In response to this old post, someone called John said this in his comment:
The entire religion looks exactly as it would if no supreme interventionist being was behind it. It is obviously just another religion created by primitive man to explain the universe we inhabit.
I have a feeling I may already have made this point before, but I am kind of in agreement with that statement.

If you take the broad view and look at everything that calls itself Christianity, you cannot really see the hand of God in shaping this thing. It is fractured into more sects and denominations than I could name, bits of it more or less wage war on other bits of it. Looking back across the history of the religion, there are a great many unpleasant and certainly ungodly things there. That's the broad view.

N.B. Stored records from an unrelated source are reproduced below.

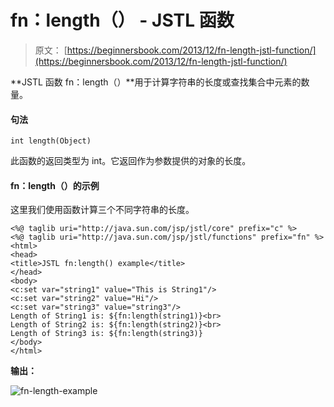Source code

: # fn：length（） - JSTL 函数

> 原文： [https://beginnersbook.com/2013/12/fn-length-jstl-function/](https://beginnersbook.com/2013/12/fn-length-jstl-function/)

**JSTL 函数 fn：length（）**用于计算字符串的长度或查找集合中元素的数量。

#### 句法

```
int length(Object)
```

此函数的返回类型为 int。它返回作为参数提供的对象的长度。

#### fn：length（）的示例

这里我们使用函数计算三个不同字符串的长度。

```
<%@ taglib uri="http://java.sun.com/jsp/jstl/core" prefix="c" %>
<%@ taglib uri="http://java.sun.com/jsp/jstl/functions" prefix="fn" %>
<html>
<head>
<title>JSTL fn:length() example</title>
</head>
<body>
<c:set var="string1" value="This is String1"/>
<c:set var="string2" value="Hi"/>
<c:set var="string3" value="string3"/>
Length of String1 is: ${fn:length(string1)}<br>
Length of String2 is: ${fn:length(string2)}<br>
Length of String3 is: ${fn:length(string3)}
</body>
</html>
```

**输出：**

![fn-length-example](../Images/623946bc1a4c0b93300e7c737ac8f390.jpg)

But if you take the narrow view and look at individual people and groups of people, the opposite is true. Here you often see the hand of God at work. Prayers are answered, people are healed, people are transformed, worship works, amazing things happen.

Why is this?

8 comments:

MonoApe said...

Two other issues to consider in your hopeful (!) deconversion:

1. your religious belief has nothing whatsoever to do with truth or reality, it's simply an accident of time and geography. If you'd been born somewhere else on the planet or in another time you'd be a Hindu or a believer in Odin or Ra or [insert thousands of gods]

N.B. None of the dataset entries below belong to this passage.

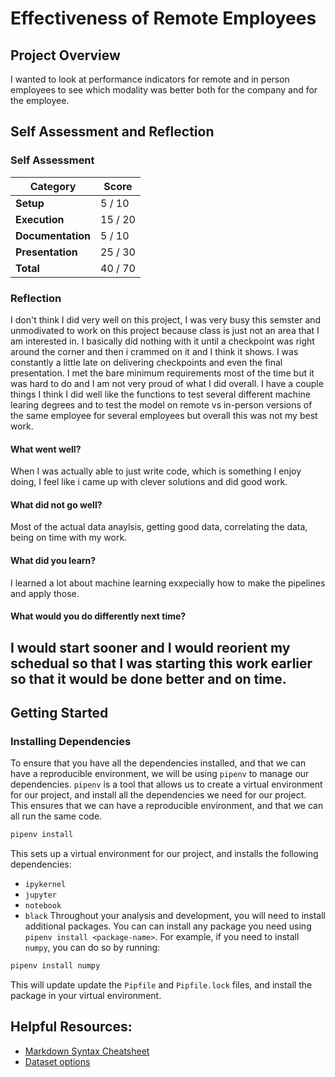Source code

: # Effectiveness of Remote Employees

## Project Overview
I wanted to look at performance indicators for remote and in person employees to see which modality was better both for the company and for the employee.

## Self Assessment and Reflection

### Self Assessment
<!-- Replace the (...) with your score -->

| Category          | Score    |
| ----------------- | -------- |
| **Setup**         | 5 / 10 |
| **Execution**     | 15 / 20 |
| **Documentation** | 5 / 10 |
| **Presentation**  | 25 / 30 |
| **Total**         | 40 / 70 |

### Reflection
I don't think I did very well on this project, I was very busy this semster and unmodivated to work on this project because class is just not an area that I am interested in. I basically did nothing with it until a checkpoint was right around the corner and then i crammed on it and I think it shows. I was constantly a little late on delivering checkpoints and even the final presentation. I met the bare minimum requirements most of the time but it was hard to do and I am not very proud of what I did overall. I have a couple things I think I did well like the functions to test several different machine learing degrees and to test the model on remote vs in-person versions of the same employee for several employees but overall this was not my best work.

#### What went well?
When I was actually able to just write code, which is something I enjoy doing, I feel like i came up with clever solutions and did good work.
#### What did not go well?
Most of the actual data anaylsis, getting good data, correlating the data, being on time with my work.
#### What did you learn?
I learned a lot about machine learning exxpecially how to make the pipelines and apply those.
#### What would you do differently next time?
I would start sooner and I would reorient my schedual so that I was starting this work earlier so that it would be done better and on time.
---

## Getting Started
### Installing Dependencies

To ensure that you have all the dependencies installed, and that we can have a reproducible environment, we will be using `pipenv` to manage our dependencies. `pipenv` is a tool that allows us to create a virtual environment for our project, and install all the dependencies we need for our project. This ensures that we can have a reproducible environment, and that we can all run the same code.

```bash
pipenv install
```

This sets up a virtual environment for our project, and installs the following dependencies:

- `ipykernel`
- `jupyter`
- `notebook`
- `black`
  Throughout your analysis and development, you will need to install additional packages. You can can install any package you need using `pipenv install <package-name>`. For example, if you need to install `numpy`, you can do so by running:

```bash
pipenv install numpy
```

This will update update the `Pipfile` and `Pipfile.lock` files, and install the package in your virtual environment.

## Helpful Resources:
* [Markdown Syntax Cheatsheet](https://docs.github.com/en/get-started/writing-on-github/getting-started-with-writing-and-formatting-on-github/basic-writing-and-formatting-syntax)
* [Dataset options](https://it4063c.github.io/guides/datasets)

2. the Judeo Christian god is a plagiarism of many religions that preceded it. Every 'miracle' attributed to the Jesus character was recorded by earlier 'Messiahs' / religions.

These are Big Clues that it's all a fairy tale created by scared, superstitious men (always men!) to explain a natural world that they had little understanding of.

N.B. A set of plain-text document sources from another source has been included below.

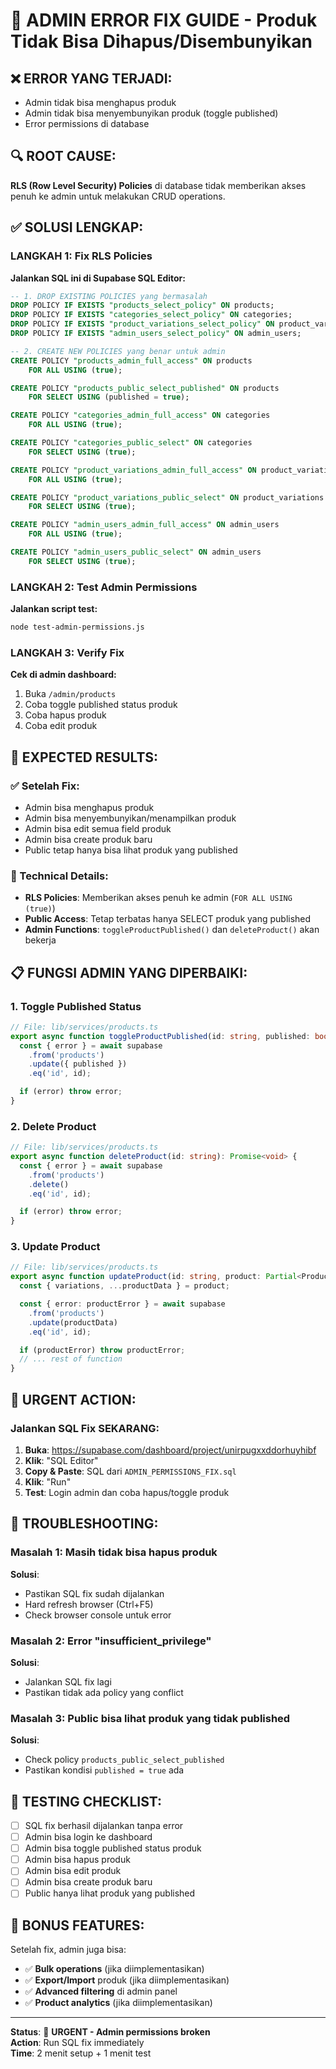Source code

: # 🚨 ADMIN ERROR FIX GUIDE - Produk Tidak Bisa Dihapus/Disembunyikan

## ❌ **ERROR YANG TERJADI:**
- Admin tidak bisa menghapus produk
- Admin tidak bisa menyembunyikan produk (toggle published)
- Error permissions di database

## 🔍 **ROOT CAUSE:**
**RLS (Row Level Security) Policies** di database tidak memberikan akses penuh ke admin untuk melakukan CRUD operations.

## ✅ **SOLUSI LENGKAP:**

### **LANGKAH 1: Fix RLS Policies**

**Jalankan SQL ini di Supabase SQL Editor:**

```sql
-- 1. DROP EXISTING POLICIES yang bermasalah
DROP POLICY IF EXISTS "products_select_policy" ON products;
DROP POLICY IF EXISTS "categories_select_policy" ON categories;
DROP POLICY IF EXISTS "product_variations_select_policy" ON product_variations;
DROP POLICY IF EXISTS "admin_users_select_policy" ON admin_users;

-- 2. CREATE NEW POLICIES yang benar untuk admin
CREATE POLICY "products_admin_full_access" ON products
    FOR ALL USING (true);

CREATE POLICY "products_public_select_published" ON products
    FOR SELECT USING (published = true);

CREATE POLICY "categories_admin_full_access" ON categories
    FOR ALL USING (true);

CREATE POLICY "categories_public_select" ON categories
    FOR SELECT USING (true);

CREATE POLICY "product_variations_admin_full_access" ON product_variations
    FOR ALL USING (true);

CREATE POLICY "product_variations_public_select" ON product_variations
    FOR SELECT USING (true);

CREATE POLICY "admin_users_admin_full_access" ON admin_users
    FOR ALL USING (true);

CREATE POLICY "admin_users_public_select" ON admin_users
    FOR SELECT USING (true);
```

### **LANGKAH 2: Test Admin Permissions**

**Jalankan script test:**
```bash
node test-admin-permissions.js
```

### **LANGKAH 3: Verify Fix**

**Cek di admin dashboard:**
1. Buka `/admin/products`
2. Coba toggle published status produk
3. Coba hapus produk
4. Coba edit produk

## 🎯 **EXPECTED RESULTS:**

### **✅ Setelah Fix:**
- Admin bisa menghapus produk
- Admin bisa menyembunyikan/menampilkan produk
- Admin bisa edit semua field produk
- Admin bisa create produk baru
- Public tetap hanya bisa lihat produk yang published

### **🔧 Technical Details:**
- **RLS Policies**: Memberikan akses penuh ke admin (`FOR ALL USING (true)`)
- **Public Access**: Tetap terbatas hanya SELECT produk yang published
- **Admin Functions**: `toggleProductPublished()` dan `deleteProduct()` akan bekerja

## 📋 **FUNGSI ADMIN YANG DIPERBAIKI:**

### **1. Toggle Published Status**
```typescript
// File: lib/services/products.ts
export async function toggleProductPublished(id: string, published: boolean): Promise<void> {
  const { error } = await supabase
    .from('products')
    .update({ published })
    .eq('id', id);

  if (error) throw error;
}
```

### **2. Delete Product**
```typescript
// File: lib/services/products.ts
export async function deleteProduct(id: string): Promise<void> {
  const { error } = await supabase
    .from('products')
    .delete()
    .eq('id', id);

  if (error) throw error;
}
```

### **3. Update Product**
```typescript
// File: lib/services/products.ts
export async function updateProduct(id: string, product: Partial<Product>): Promise<Product> {
  const { variations, ...productData } = product;

  const { error: productError } = await supabase
    .from('products')
    .update(productData)
    .eq('id', id);

  if (productError) throw productError;
  // ... rest of function
}
```

## 🚨 **URGENT ACTION:**

### **Jalankan SQL Fix SEKARANG:**

1. **Buka**: https://supabase.com/dashboard/project/unirpugxxddorhuyhibf
2. **Klik**: "SQL Editor"
3. **Copy & Paste**: SQL dari `ADMIN_PERMISSIONS_FIX.sql`
4. **Klik**: "Run"
5. **Test**: Login admin dan coba hapus/toggle produk

## 🔧 **TROUBLESHOOTING:**

### **Masalah 1: Masih tidak bisa hapus produk**
**Solusi**: 
- Pastikan SQL fix sudah dijalankan
- Hard refresh browser (Ctrl+F5)
- Check browser console untuk error

### **Masalah 2: Error "insufficient_privilege"**
**Solusi**: 
- Jalankan SQL fix lagi
- Pastikan tidak ada policy yang conflict

### **Masalah 3: Public bisa lihat produk yang tidak published**
**Solusi**: 
- Check policy `products_public_select_published`
- Pastikan kondisi `published = true` ada

## 📱 **TESTING CHECKLIST:**

- [ ] SQL fix berhasil dijalankan tanpa error
- [ ] Admin bisa login ke dashboard
- [ ] Admin bisa toggle published status produk
- [ ] Admin bisa hapus produk
- [ ] Admin bisa edit produk
- [ ] Admin bisa create produk baru
- [ ] Public hanya lihat produk yang published

## 🎉 **BONUS FEATURES:**

Setelah fix, admin juga bisa:
- ✅ **Bulk operations** (jika diimplementasikan)
- ✅ **Export/Import** produk (jika diimplementasikan)
- ✅ **Advanced filtering** di admin panel
- ✅ **Product analytics** (jika diimplementasikan)

---

**Status**: 🚨 **URGENT - Admin permissions broken**  
**Action**: Run SQL fix immediately  
**Time**: 2 menit setup + 1 menit test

Good luck on the 'journey'. :)

Ricky Carvel said...

Hi Mono Ape,

(I do love it when commenters are non-anonymous!)

1. I don't have a religious belief. I dislike religion intensely. See my previous posts on the subject. All religions, including the one that calls itself 'Christianity', are man made constructs, aiming to put priests between people and God. But just because a religion is false doesn't mean that there isn't a God (or gods).

Yes, I do count myself lucky to have been born into a country where I was told about one God from an early age, taught about many gods at school, really discouraged from following any religion throught my teenage years and then encouraged to think for myself at university. It was then that I made up my own mind, weiged up the evidence and first experienced something spiritual.

2. IF there is only one true, eternal and timeless God, it really wouldn't surprise me if all other man made religions rip off aspects of the truth - even if this appears to have happened before the truth was revealed. I don't believe time is as inflexible as people (not Einstein, of course) believe.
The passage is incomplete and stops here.